Adipocytes as core drivers of skin aging and novel targets for regeneration
摘要
Skin aging has traditionally been attributed to alterations in the epidermis and dermis, including keratinocyte senescence, extracellular matrix (ECM) degradation, and fibroblast dysfunction. In contrast, the role of skin-associated adipose tissue (SAAT), particularly dermal white adipose tissue (dWAT), has been largely overlooked and considered a passive structural filler. Emerging evidence indicates that adipocyte aging is not merely a consequence of skin aging but may serve as a critical upstream driver that shapes the local microenvironment. Age-related functional decline of adipocytes, including the senescence-associated secretory phenotype (SASP), metabolic reprogramming, and altered adipokine secretion, can promote dermal ECM deterioration, perturb fibroblast function, and promote chronic low-grade inflammation.
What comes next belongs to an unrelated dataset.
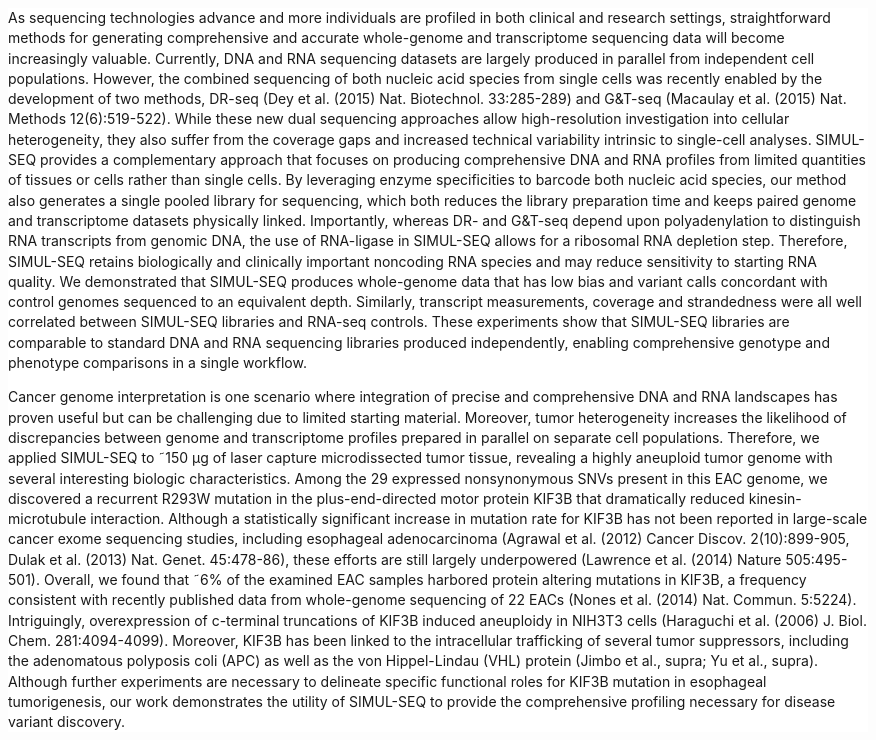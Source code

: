 As sequencing technologies advance and more individuals are profiled in both clinical and research settings, straightforward methods for generating comprehensive and accurate whole-genome and transcriptome sequencing data will become increasingly valuable. Currently, DNA and RNA sequencing datasets are largely produced in parallel from independent cell populations. However, the combined sequencing of both nucleic acid species from single cells was recently enabled by the development of two methods, DR-seq (Dey et al. (2015) Nat. Biotechnol. 33:285-289) and G&T-seq (Macaulay et al. (2015) Nat. Methods 12(6):519-522). While these new dual sequencing approaches allow high-resolution investigation into cellular heterogeneity, they also suffer from the coverage gaps and increased technical variability intrinsic to single-cell analyses. SIMUL-SEQ provides a complementary approach that focuses on producing comprehensive DNA and RNA profiles from limited quantities of tissues or cells rather than single cells. By leveraging enzyme specificities to barcode both nucleic acid species, our method also generates a single pooled library for sequencing, which both reduces the library preparation time and keeps paired genome and transcriptome datasets physically linked. Importantly, whereas DR- and G&T-seq depend upon polyadenylation to distinguish RNA transcripts from genomic DNA, the use of RNA-ligase in SIMUL-SEQ allows for a ribosomal RNA depletion step. Therefore, SIMUL-SEQ retains biologically and clinically important noncoding RNA species and may reduce sensitivity to starting RNA quality. We demonstrated that SIMUL-SEQ produces whole-genome data that has low bias and variant calls concordant with control genomes sequenced to an equivalent depth. Similarly, transcript measurements, coverage and strandedness were all well correlated between SIMUL-SEQ libraries and RNA-seq controls. These experiments show that SIMUL-SEQ libraries are comparable to standard DNA and RNA sequencing libraries produced independently, enabling comprehensive genotype and phenotype comparisons in a single workflow.

Cancer genome interpretation is one scenario where integration of precise and comprehensive DNA and RNA landscapes has proven useful but can be challenging due to limited starting material. Moreover, tumor heterogeneity increases the likelihood of discrepancies between genome and transcriptome profiles prepared in parallel on separate cell populations. Therefore, we applied SIMUL-SEQ to ˜150 μg of laser capture microdissected tumor tissue, revealing a highly aneuploid tumor genome with several interesting biologic characteristics. Among the 29 expressed nonsynonymous SNVs present in this EAC genome, we discovered a recurrent R293W mutation in the plus-end-directed motor protein KIF3B that dramatically reduced kinesin-microtubule interaction. Although a statistically significant increase in mutation rate for KIF3B has not been reported in large-scale cancer exome sequencing studies, including esophageal adenocarcinoma (Agrawal et al. (2012) Cancer Discov. 2(10):899-905, Dulak et al. (2013) Nat. Genet. 45:478-86), these efforts are still largely underpowered (Lawrence et al. (2014) Nature 505:495-501). Overall, we found that ˜6% of the examined EAC samples harbored protein altering mutations in KIF3B, a frequency consistent with recently published data from whole-genome sequencing of 22 EACs (Nones et al. (2014) Nat. Commun. 5:5224). Intriguingly, overexpression of c-terminal truncations of KIF3B induced aneuploidy in NIH3T3 cells (Haraguchi et al. (2006) J. Biol. Chem. 281:4094-4099). Moreover, KIF3B has been linked to the intracellular trafficking of several tumor suppressors, including the adenomatous polyposis coli (APC) as well as the von Hippel-Lindau (VHL) protein (Jimbo et al., supra; Yu et al., supra). Although further experiments are necessary to delineate specific functional roles for KIF3B mutation in esophageal tumorigenesis, our work demonstrates the utility of SIMUL-SEQ to provide the comprehensive profiling necessary for disease variant discovery.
Furthermore, regional heterogeneity of dWAT across anatomical sites contributes to the spatial variability of skin aging patterns, influencing both the timing and severity of structural changes. Mechanistically, an adipocyte-immune-fibroblast tri-cellular network integrates signals from senescent adipocytes, immune cells, and fibroblasts, thereby amplifying tissue-level aging phenotypes. Current anti-aging interventions, which largely target epidermal or dermal compartments or focus on restoring tissue volume, often fail to address adipocyte dysfunction and its downstream effects. Here, we propose a conceptual framework in which adipocyte aging functions as an initiating event in skin aging, and we discuss the potential of adipocyte-targeted strategies, including senolytics, senomorphics, and functional reprogramming, to restore skin homeostasis and delay aging. This adipocyte-centered perspective reframes the pathophysiology of skin aging and highlights novel therapeutic opportunities for regenerative dermatology.